Program loop Crashes randomly

Hiya!

So my code crashes randomly, each time at different parts in the loop.
It can take about an hour to crash, more often it takes a few seconds or minutes to crash.

After some googling, I figured it might have something to do with dynamic memory allocation. So I brought the global variables from 15% of dynamic memory, to 9% using F().

But it still crashes.
I´ve activated WDT, but even if it works fine, that’s a crappy solution.

So then, I´ve turned off my subloops one by one, but

I´d be quite happy if someone would point me to some resources that might help me figure out what´s going on. :o

PS. code exceeds 9000 characters that I´m allowed to post, so I’m including the code in attachments

a_setup.ino (6.27 KB)

b_loop.ino (458 Bytes)

d_cloudTimeSet.ino (1.04 KB)

e_temperatureSensors.ino (2.57 KB)

f_circulationFlow.ino (2.38 KB)

g_solenoidControl.ino (3.81 KB)

h_heatingCoilControl.ino (3.29 KB)

i_calcs.ino (2.7 KB)

j_cloudWrite.ino (3.66 KB)

SolarHeatingControl_Mega256_v0.4.ino (1.04 KB)

Is which Arduino board you are using a secret?

Paul

So you think someone is going to download 10 different parts of a sketch? How about you combine them all together and have 1 attachment? It will make more people willing to take a look at your code.

Paul_KD7HB:
Is which Arduino board you are using a secret?

Paul

Hi! Thanks for taking the time to reply.

Arduino Mega2560

blh64:
So you think someone is going to download 10 different parts of a sketch? How about you combine them all together and have 1 attachment? It will make more people willing to take a look at your code.

Well I suppose not even though each one of those is a tab which greatly enhances readability in arduino IDE.
Please find attached a combined version :slight_smile:

SolarHeatingControl_Mega256_v0.4_combined.ino (27.2 KB)

Well, there are three constants you are declaring as integers, but assigning values that exceed 32767.

david_2018:
Well, there are three constants you are declaring as integers, but assigning values that exceed 32767.

I see what you mean.
I´ll have to declare those long

const int minDetectionDuration = 40e3; //minimum duration of overheat temperature detected, for overheatStatus to trigger.
const int overheatMinProcessDuration = 20 * 10 * pow(3, 10); //minimum duration of a triggered overheatStatus
const int minHeatCycleDuration = 2 * 60 * 10e3; //minimum duration of coil heating. to keep contactors from vibrating.

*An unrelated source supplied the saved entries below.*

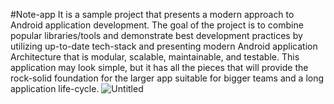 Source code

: #Note-app
It is a sample project that presents a modern approach to Android application development.  The goal of the project is to combine popular libraries/tools and demonstrate best development practices by utilizing up-to-date tech-stack and presenting modern Android application Architecture that is modular, scalable, maintainable, and testable. This application may look simple, but it has all the pieces that will provide the rock-solid foundation for the larger app suitable for bigger teams and a long application life-cycle.
![Untitled](https://user-images.githubusercontent.com/60019872/149788564-1409bd03-1edb-40a5-99c5-868d92c98126.png)
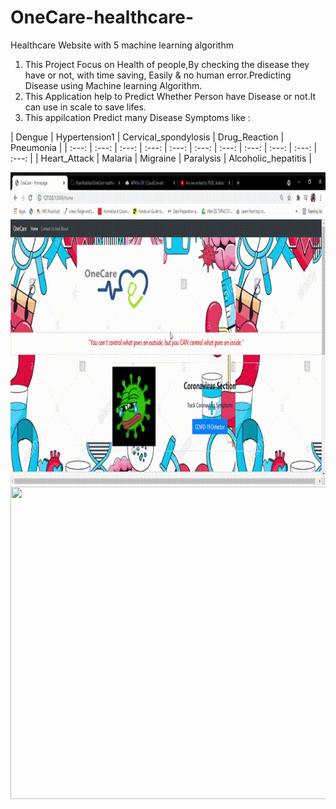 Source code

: # OneCare-healthcare-
Healthcare Website with 5 machine learning algorithm
1. This Project Focus on Health of people,By checking the disease they have or not, with time saving, Easily & no human error.Predicting Disease using Machine learning Algorithm.
2. This Application help to Predict Whether Person have Disease or not.It can use in scale to save lifes.
3. This appilcation  Predict many Disease Symptoms like :

| Dengue | Hypertension1 | Cervical_spondylosis | Drug_Reaction | Pneumonia |
| :---: | :---: | :---: | :---: | :---: | :---: | :---: | :---: | :---: | :---: | :---: |
| Heart_Attack | Malaria | Migraine | Paralysis | Alcoholic_hepatitis |

 <img src="/OneCare - Homepage - Google Chrome 2021-04-26 15-41-08.gif" width="700" height="500" />

 <img src="/OneCare - Homepage - Google Chrome 2021-04-26 15-11-54 (1).gif" width="700" height="500" />
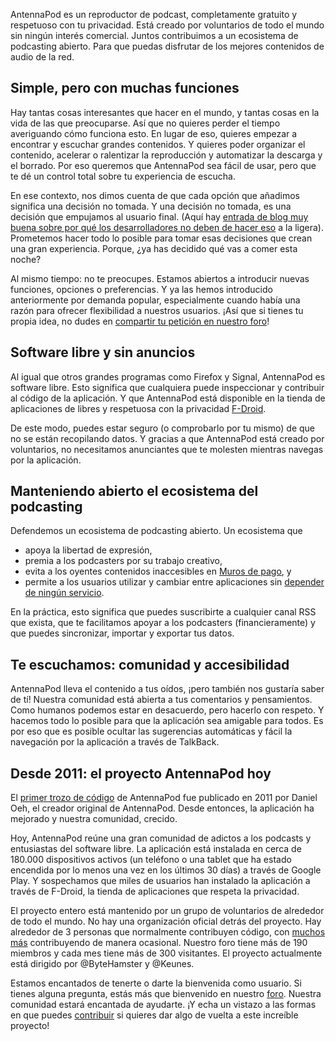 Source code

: AntennaPod es un reproductor de podcast, completamente gratuito y respetuoso con tu privacidad. Está creado por voluntarios de todo el mundo sin ningún interés comercial. Juntos contribuimos a un ecosistema de podcasting abierto. Para que puedas disfrutar de los mejores contenidos de audio de la red.

## Simple, pero con muchas funciones

Hay tantas cosas interesantes que hacer en el mundo, y tantas cosas en la vida de las que preocuparse. Así que no quieres perder el tiempo averiguando cómo funciona esto. En lugar de eso, quieres empezar a encontrar y escuchar grandes contenidos. Y quieres poder organizar el contenido, acelerar o ralentizar la reproducción y automatizar la descarga y el borrado. Por eso queremos que AntennaPod sea fácil de usar, pero que te dé un control total sobre tu experiencia de escucha.

En ese contexto, nos dimos cuenta de que cada opción que añadimos significa una decisión no tomada. Y una decisión no tomada, es una decisión que empujamos al usuario final. (Aquí hay [entrada de blog muy buena sobre por qué los desarrolladores no deben de hacer eso](http://neugierig.org/software/blog/2018/07/options.html) a la ligera). Prometemos hacer todo lo posible para tomar esas decisiones que crean una gran experiencia. Porque, ¿ya has decidido qué vas a comer esta noche?

Al mismo tiempo: no te preocupes. Estamos abiertos a introducir nuevas funciones, opciones o preferencias. Y ya las hemos introducido anteriormente por demanda popular, especialmente cuando había una razón para ofrecer flexibilidad a nuestros usuarios. ¡Así que si tienes tu propia idea, no dudes en [compartir tu petición en nuestro foro](https://forum.antennapod.org/c/feature-request)!

## Software libre y sin anuncios

Al igual que otros grandes programas como Firefox y Signal, AntennaPod es software libre. Esto significa que cualquiera puede inspeccionar y contribuir al código de la aplicación. Y que AntennaPod está disponible en la tienda de aplicaciones de libres y respetuosa con la privacidad [F-Droid](https://www.f-droid.org/packages/de.danoeh.antennapod/).

De este modo, puedes estar seguro (o comprobarlo por tu mismo) de que no se están recopilando datos. Y gracias a que AntennaPod está creado por voluntarios, no necesitamos anunciantes que te molesten mientras navegas por la aplicación.

## Manteniendo abierto el ecosistema del podcasting

Defendemos un ecosistema de podcasting abierto. Un ecosistema que

* apoya la libertad de expresión,
* premia a los podcasters por su trabajo creativo,
* evita a los oyentes contenidos inaccesibles en [Muros de pago](https://en.wikipedia.org/wiki/Closed_platform), y
* permite a los usuarios utilizar y cambiar entre aplicaciones sin [depender de ningún servicio](https://en.wikipedia.org/wiki/Vendor_lock-in).

En la práctica, esto significa que puedes suscribirte a cualquier canal RSS que exista, que te facilitamos apoyar a los podcasters (financieramente) y que puedes sincronizar, importar y exportar tus datos.

## Te escuchamos: comunidad y accesibilidad

AntennaPod lleva el contenido a tus oídos, ¡pero también nos gustaría saber de tí! Nuestra comunidad está abierta a tus comentarios y pensamientos. Como humanos podemos estar en desacuerdo, pero hacerlo con respeto. Y hacemos todo lo posible para que la aplicación sea amigable para todos. Es por eso que es posible ocultar las sugerencias automáticas y fácil la navegación por la aplicación a través de TalkBack.

## Desde 2011: el proyecto AntennaPod hoy

El [primer trozo de código](https://github.com/AntennaPod/AntennaPod/commit/c9283f09dced6f156e13675ef4c13ebeb20cb9e5) de AntennaPod fue publicado en 2011 por Daniel Oeh, el creador original de AntennaPod. Desde entonces, la aplicación ha mejorado y nuestra comunidad, crecido.

Hoy, AntennaPod reúne una gran comunidad de adictos a los podcasts y entusiastas del software libre. La aplicación está instalada en cerca de 180.000 dispositivos activos (un teléfono o una tablet que ha estado encendida por lo menos una vez en los últimos 30 días) a través de Google Play. Y sospechamos que miles de usuarios han instalado la aplicación a través de F-Droid, la tienda de aplicaciones que respeta la privacidad.

El proyecto entero está mantenido por un grupo de voluntarios de alrededor de todo el mundo. No hay una organización oficial detrás del proyecto. Hay alrededor de 3 personas que normalmente contribuyen código, con [muchos más](https://github.com/AntennaPod/AntennaPod/graphs/contributors) contribuyendo de manera ocasional. Nuestro foro tiene más de 190 miembros y cada mes tiene más de 300 visitantes. El proyecto actualmente está dirigido por @ByteHamster y @Keunes.

Estamos encantados de tenerte o darte la bienvenida como usuario. Si tienes alguna pregunta, estás más que bienvenido en nuestro [foro](https://forum.antennapod.org). Nuestra comunidad estará encantada de ayudarte. ¡Y echa un vistazo a las formas en que puedes [contribuir](/contribute/) si quieres dar algo de vuelta a este increíble proyecto!
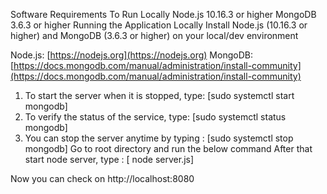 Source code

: Software Requirements To Run Locally
Node.js 10.16.3 or higher
MongoDB 3.6.3 or higher
Running the Application Locally
Install Node.js (10.16.3 or higher) and MongoDB (3.6.3 or higher) on your local/dev environment

Node.js: [https://nodejs.org](https://nodejs.org)
MongoDB: [https://docs.mongodb.com/manual/administration/install-community](https://docs.mongodb.com/manual/administration/install-community)

1. To start the server when it is stopped, type: [sudo systemctl start mongodb]
2. To verify the status of the service, type: [sudo systemctl status mongodb]
3. You can stop the server anytime by typing : [sudo systemctl stop mongodb]
   Go to root directory and run the below command
   After that start node server, type : [ node server.js]

Now you can check on http://localhost:8080
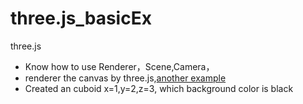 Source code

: # three.js_basicEx
three.js
* Know how to use Renderer，Scene,Camera，
* renderer the canvas by three.js,[another example](https://github.com/Ovilia/ThreeExample.js/blob/master/Chapter1/1.2.1.html#L24)
* Created an cuboid  x=1,y=2,z=3, which background color is black

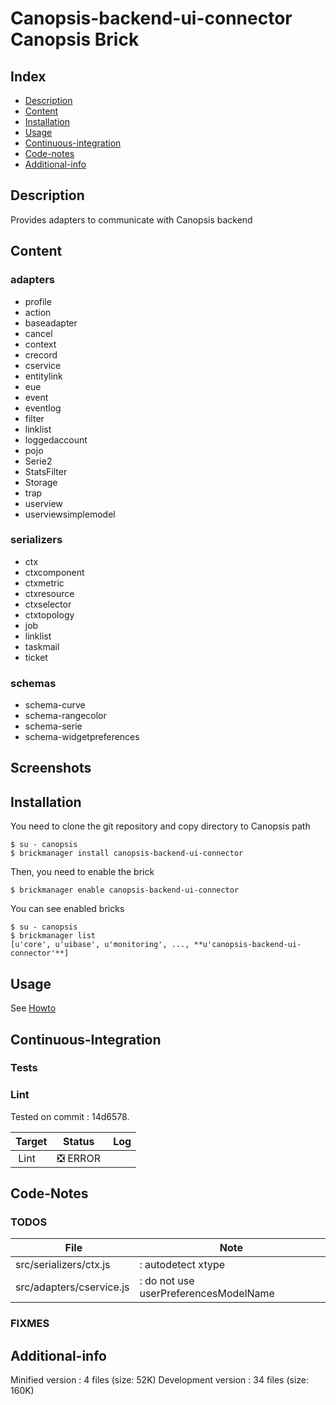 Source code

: # Canopsis-backend-ui-connector Canopsis Brick

## Index

- [Description](#description)
- [Content](#content)
- [Installation](#installation)
- [Usage](#usage)
- [Continuous-integration](#continuous-integration)
- [Code-notes](#code-notes)
- [Additional-info](#additional-info)

## Description

Provides adapters to communicate with Canopsis backend

## Content

### adapters

 - profile
 - action
 - baseadapter
 - cancel
 - context
 - crecord
 - cservice
 - entitylink
 - eue
 - event
 - eventlog
 - filter
 - linklist
 - loggedaccount
 - pojo
 - Serie2
 - StatsFilter
 - Storage
 - trap
 - userview
 - userviewsimplemodel

### serializers

 - ctx
 - ctxcomponent
 - ctxmetric
 - ctxresource
 - ctxselector
 - ctxtopology
 - job
 - linklist
 - taskmail
 - ticket

### schemas

 - schema-curve
 - schema-rangecolor
 - schema-serie
 - schema-widgetpreferences



## Screenshots



## Installation

You need to clone the git repository and copy directory to Canopsis path

    $ su - canopsis
    $ brickmanager install canopsis-backend-ui-connector

Then, you need to enable the brick

    $ brickmanager enable canopsis-backend-ui-connector

You can see enabled bricks

    $ su - canopsis
    $ brickmanager list
    [u'core', u'uibase', u'monitoring', ..., **u'canopsis-backend-ui-connector'**]

## Usage

See [Howto](https://git.canopsis.net/canopsis-ui-bricks/canopsis-backend-ui-connector/blob/master/doc/index.rst)

## Continuous-Integration

### Tests



### Lint

Tested on commit : 14d6578.

| Target | Status | Log |
| ------ | ------ | --- |
| Lint   | :negative_squared_cross_mark: ERROR |  |


## Code-Notes

### TODOS

| File   | Note   |
|--------|--------|
| src/serializers/ctx.js |: autodetect xtype |
| src/adapters/cservice.js |: do not use userPreferencesModelName |


### FIXMES



## Additional-info

Minified version : 4 files (size: 52K)
Development version : 34 files (size: 160K)
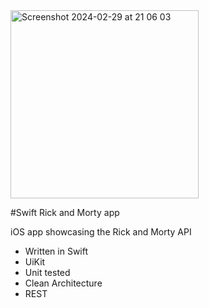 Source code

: <img width="301" alt="Screenshot 2024-02-29 at 21 06 03" src="https://github.com/Bachiero/Rick-Morty/assets/69733837/d6acb5b0-51ca-44be-b742-769a39d8f30d">

#Swift Rick and Morty app

iOS app showcasing the Rick and Morty API

- Written in Swift
- UiKit
- Unit tested
- Clean Architecture
- REST
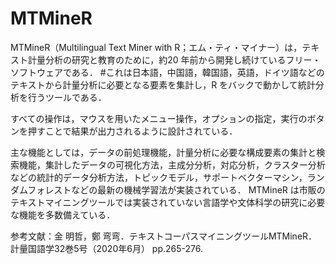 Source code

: # MTMineR

MTMineR（Multilingual Text Miner with R；エム・ティ・マイナー）は，テキスト計量分析の研究と教育のために，約20 年前から開発し続けているフリー・ソフトウェアである．
#これは日本語，中国語，韓国語，英語，ドイツ語などのテキストから計量分析に必要となる要素を集計し，R をバックで動かして統計分析を行うツールである．

すべての操作は，マウスを用いたメニュー操作，オプションの指定，実行のボタンを押すことで結果が出力されるように設計されている．

主な機能としては，データの前処理機能，計量分析に必要な構成要素の集計と検索機能，集計したデータの可視化方法，主成分分析，対応分析，クラスター分析などの統計的データ分析方法，トピックモデル，サポートベクターマシン，ランダムフォレストなどの最新の機械学習法が実装されている．
MTMineR は市販のテキストマイニングツールでは実装されていない言語学や文体科学の研究に必要な機能を多数備えている．

参考文献：金 明哲，鄭 弯弯．テキストコーパスマイニングツールMTMineR．計量国語学32巻5号（2020年6月） pp.265-276.
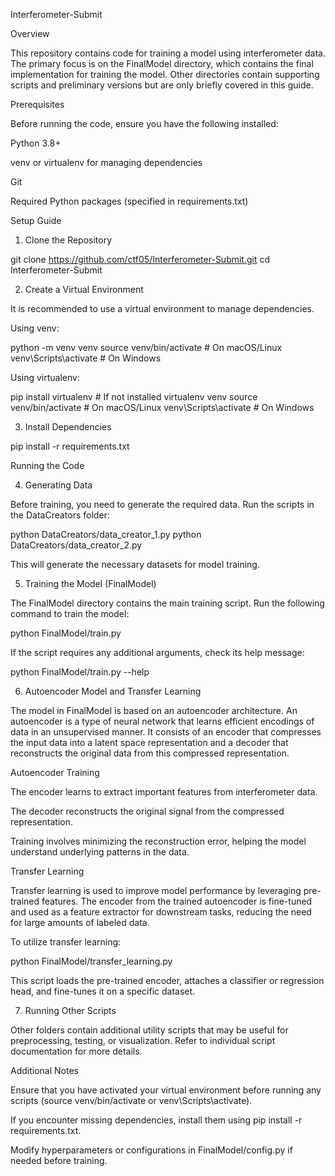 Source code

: Interferometer-Submit

Overview

This repository contains code for training a model using interferometer data. The primary focus is on the FinalModel directory, which contains the final implementation for training the model. Other directories contain supporting scripts and preliminary versions but are only briefly covered in this guide.

Prerequisites

Before running the code, ensure you have the following installed:

Python 3.8+

venv or virtualenv for managing dependencies

Git

Required Python packages (specified in requirements.txt)

Setup Guide

1. Clone the Repository

git clone https://github.com/ctf05/Interferometer-Submit.git
cd Interferometer-Submit

2. Create a Virtual Environment

It is recommended to use a virtual environment to manage dependencies.

Using venv:

python -m venv venv
source venv/bin/activate  # On macOS/Linux
venv\Scripts\activate     # On Windows

Using virtualenv:

pip install virtualenv  # If not installed
virtualenv venv
source venv/bin/activate  # On macOS/Linux
venv\Scripts\activate     # On Windows

3. Install Dependencies

pip install -r requirements.txt

Running the Code

4. Generating Data

Before training, you need to generate the required data. Run the scripts in the DataCreators folder:

python DataCreators/data_creator_1.py
python DataCreators/data_creator_2.py

This will generate the necessary datasets for model training.

5. Training the Model (FinalModel)

The FinalModel directory contains the main training script. Run the following command to train the model:

python FinalModel/train.py

If the script requires any additional arguments, check its help message:

python FinalModel/train.py --help

6. Autoencoder Model and Transfer Learning

The model in FinalModel is based on an autoencoder architecture. An autoencoder is a type of neural network that learns efficient encodings of data in an unsupervised manner. It consists of an encoder that compresses the input data into a latent space representation and a decoder that reconstructs the original data from this compressed representation.

Autoencoder Training

The encoder learns to extract important features from interferometer data.

The decoder reconstructs the original signal from the compressed representation.

Training involves minimizing the reconstruction error, helping the model understand underlying patterns in the data.

Transfer Learning

Transfer learning is used to improve model performance by leveraging pre-trained features. The encoder from the trained autoencoder is fine-tuned and used as a feature extractor for downstream tasks, reducing the need for large amounts of labeled data.

To utilize transfer learning:

python FinalModel/transfer_learning.py

This script loads the pre-trained encoder, attaches a classifier or regression head, and fine-tunes it on a specific dataset.

7. Running Other Scripts

Other folders contain additional utility scripts that may be useful for preprocessing, testing, or visualization. Refer to individual script documentation for more details.

Additional Notes

Ensure that you have activated your virtual environment before running any scripts (source venv/bin/activate or venv\Scripts\activate).

If you encounter missing dependencies, install them using pip install -r requirements.txt.

Modify hyperparameters or configurations in FinalModel/config.py if needed before training.

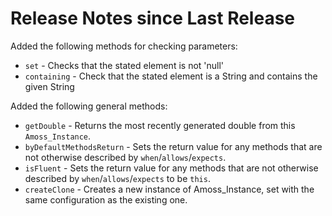 # Release Notes since Last Release
Added the following methods for checking parameters:
* `set` - Checks that the stated element is not 'null'
* `containing` - Check that the stated element is a String and contains the given String

Added the following general methods:
* `getDouble` - Returns the most recently generated double from this `Amoss_Instance`.
* `byDefaultMethodsReturn` - Sets the return value for any methods that are not otherwise described by `when`/`allows`/`expects`.
* `isFluent` - Sets the return value for any methods that are not otherwise described by `when`/`allows`/`expects` to be `this`.
* `createClone` - Creates a new instance of Amoss_Instance, set with the same configuration as the existing one.

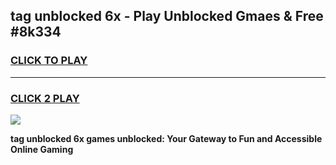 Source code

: 
## tag unblocked 6x - Play Unblocked Gmaes & Free #8k334
<h3>
<a href="https://news.freeplayer.one?title=tag_unblocked_6x&ref=24F">CLICK TO PLAY</a></h3>
<hr>

<h3>
<a href="https://news.freeplayer.one?title=tag_unblocked_6x&ref=24F">CLICK 2 PLAY</a>
  
</h3>

<a href="https://news.freeplayer.one?title=tag_unblocked_6x&ref=24F/"><img src="https://clearcache.store/games.png"></a>


**tag unblocked 6x games unblocked: Your Gateway to Fun and Accessible Online Gaming**
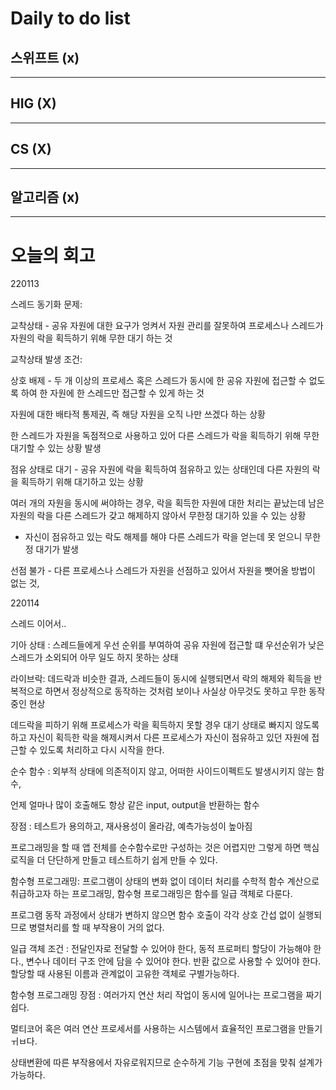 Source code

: # Daily to do list
## 스위프트 (x)   

- - -
## HIG (X)   

-- - -
## CS (X)   

- - -
## 알고리즘 (x)   

---------
# 오늘의 회고
220113

스레드 동기화 문제:

교착상태 - 공유 자원에 대한 요구가 엉켜서 자원 관리를 잘못하여 프로세스나 스레드가 자원의 락을 획득하기 위해 무한 대기 하는 것

교착상태 발생 조건:

상호 배제 - 두 개 이상의 프로세스 혹은 스레드가 동시에 한 공유 자원에 접근할 수 없도록 하여 한 자원에 한 스레드만 접근할 수 있게 하는 것

자원에 대한 배타적 통제권, 즉 해당 자원을 오직 나만 쓰겠다 하는 상황

한 스레드가 자원을 독점적으로 사용하고 있어 다른 스레드가 락을 획득하기 위해 무한 대기할 수 있는 상황 발생

점유 상태로 대기 - 공유 자원에 락을 획득하여 점유하고 있는 상태인데 다른 자원의 락을 획득하기 위해 대기하고 있는 상황

여러 개의 자원을 동시에 써야하는 경우, 락을 획득한 자원에 대한 처리는 끝났는데 남은 자원의 락을 다른 스레드가 갖고 해제하지 않아서 무한정 대기하 있을 수 있는 상황

+ 자신이 점유하고 있는 락도 해제를 해야 다른 스레드가 락을 얻는데 못 얻으니 무한정 대기가 발생

선점 불가 - 다른 프로세스나 스레드가 자원을 선점하고 있어서 자원을 뺏어올 방법이 없는 것,



220114

스레드 이어서..

기아 상태 : 스레드들에게 우선 순위를 부여하여 공유 자원에 접근할 떄 우선순위가 낮은 스레드가 소외되어 아무 일도 하지 못하는 상태

라이브락: 데드락과 비슷한 결과, 스레드들이 동시에 실행되면서 락의 해제와 획득을 반복적으로 하면서 정상적으로 동작하는 것처럼 보이나 사실상 아무것도 못하고 무한 동작 중인 현상

데드락을 피하기 위해 프로세스가 락을 획득하지 못할 경우 대기 상태로 빠지지 않도록 하고 자신이 획득한 락을 해제시켜서 다른 프로세스가 자신이 점유하고 있던 자원에 접근할 수 있도록 처리하고 다시 시작을 한다.

순수 함수 : 외부적 상태에 의존적이지 않고, 어떠한 사이드이펙트도 발생시키지 않는 함수,

언제 얼마나 많이 호출해도 항상 같은 input, output을 반환하는 함수

장점 : 테스트가 용의하고, 재사용성이 올라감, 예측가능성이 높아짐

프로그래밍을 할 때 앱 전체를 순수함수로만 구성하는 것은 어렵지만 그렇게 하면 핵심로직을 더 단단하게 만들고 테스트하기 쉽게 만들 수 있다.

함수형 프로그래밍: 프로그램이 상태의 변화 없이 데이터 처리를 수학적 함수 계산으로 취급하고자 하는 프로그래밍, 함수형 프로그래밍은 함수를 일급 객체로 다룬다.

프로그램 동작 과정에서 상태가 변하지 않으면 함수 호출이 각각 상호 간섭 없이 실행되므로 병렬처리를 할 때 부작용이 거의 없다.

일급 객체 조건 : 전달인자로 전달할 수 있어야 한다, 동적 프로퍼티 할당이 가능해야 한다., 변수나 데이터 구조 안에 담을 수 있어야 한다. 반환 값으로 사용할 수 있어야 한다. 할당할 때 사용된 이름과 관계없이 고유한 객체로 구별가능하다.

함수형 프로그래밍 장점 : 여러가지 연산 처리 작업이 동시에 일어나는 프로그램을 짜기 쉽다.

멀티코어 혹은 여러 연산 프로세서를 사용하는 시스템에서 효율적인 프로그램을 만들기 ㅟㅂ다.

상태변환에 따른 부작용에서 자유로워지므로 순수하게 기능 구현에 초점을 맞춰 설계가 가능하다.

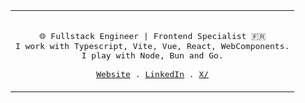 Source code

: <div align="center">
  <table>
    <tr>
    <td>
  <p align="center">
    <samp>
      <br/>
      🌐 Fullstack Engineer | Frontend Specialist 🇫🇷<br/>
      I work with Typescript, Vite, Vue, React, WebComponents. <br/> 
      I play with Node, Bun and Go. <br/>
      <br/>
      <a href="https://www.xavhm.foo" target="_blank" rel="noopener noreferer">Website</a> .
      <a href="https://www.linkedin.com/in/xavhm/" target="_blank" rel="noopener noreferer">LinkedIn</a> .
      <a href="https://x.com/_xavhm" target="_blank" rel="noopener noreferer">X/</a>
    </samp>
  </p>
  </td>
  </tr>
  </table>
</div>

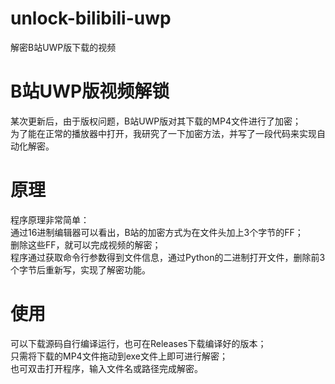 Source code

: # unlock-bilibili-uwp
解密B站UWP版下载的视频
# B站UWP版视频解锁
某次更新后，由于版权问题，B站UWP版对其下载的MP4文件进行了加密；  
为了能在正常的播放器中打开，我研究了一下加密方法，并写了一段代码来实现自动化解密。
# 原理
程序原理非常简单：  
通过16进制编辑器可以看出，B站的加密方式为在文件头加上3个字节的FF；  
删除这些FF，就可以完成视频的解密；  
程序通过获取命令行参数得到文件信息，通过Python的二进制打开文件，删除前3个字节后重新写，实现了解密功能。
# 使用
可以下载源码自行编译运行，也可在Releases下载编译好的版本；  
只需将下载的MP4文件拖动到exe文件上即可进行解密；  
也可双击打开程序，输入文件名或路径完成解密。
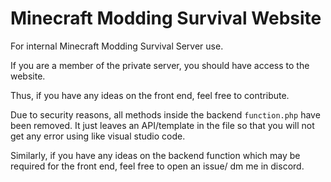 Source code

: # Minecraft Modding Survival Website

For internal Minecraft Modding Survival Server use.

If you are a member of the private server, you should have access to the website.

Thus, if you have any ideas on the front end, feel free to contribute.

Due to security reasons, all methods inside the backend `function.php` have been removed. It just leaves an API/template in the file so that you will not get any error using like visual studio code.

Similarly, if you have any ideas on the backend function which may be required for the front end, feel free to open an issue/ dm me in discord.
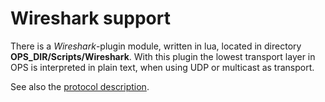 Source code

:# Wireshark support #
There is a *Wireshark*-plugin module, written in lua, located in directory **OPS_DIR/Scripts/Wireshark**.
With this plugin the lowest transport layer in OPS is interpreted in plain text, when using UDP or multicast as transport.

See also the [protocol description](Protocol.md).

You are also detaching and re-attaching an interrupt, when the only variable used from the interrupt is a byte. Normally you would just disable/enable interrupts, but that really isn't necessary with a byte value, since a single-byte operation can't be interrupted.

Generally with random-time crashes the first thing to look at is Strings. Wouldn't think that would be a big problem with over 7k of memory available, but I have not looked at the sketch enough to see how much memory the functions need, or if any of the libraries are using a lot.

david_2018:
You are also detaching and re-attaching an interrupt, when the only variable used from the interrupt is a byte. Normally you would just disable/enable interrupts, but that really isn't necessary with a byte value, since a single-byte operation can't be interrupted.

Generally with random-time crashes the first thing to look at is Strings. Wouldn't think that would be a big problem with over 7k of memory available, but I have not looked at the sketch enough to see how much memory the functions need, or if any of the libraries are using a lot.

The interrupts are part of a code for a hall sensor. I´m sure I can do without interrupts in there, then.

The String part is what I was thinking as well.
I´ve already used F() to keep the static chars away from memory.
I suppose I could move a bunch of globals to local functions.

The real problem may lie in the fact that I´m using a string to communicate over serial with a nodemcuESP, perhaps?
I got that from this guy: Serial Input Basics - Programming Questions - Arduino Forum

These crashes are often from overwriting an array bound, but I don’t see any arrays in your code. As david_2018 says, these Strings are likely the problem. Concatenation of cloudPackage is not required as it looks like you are sending with a start and end marker.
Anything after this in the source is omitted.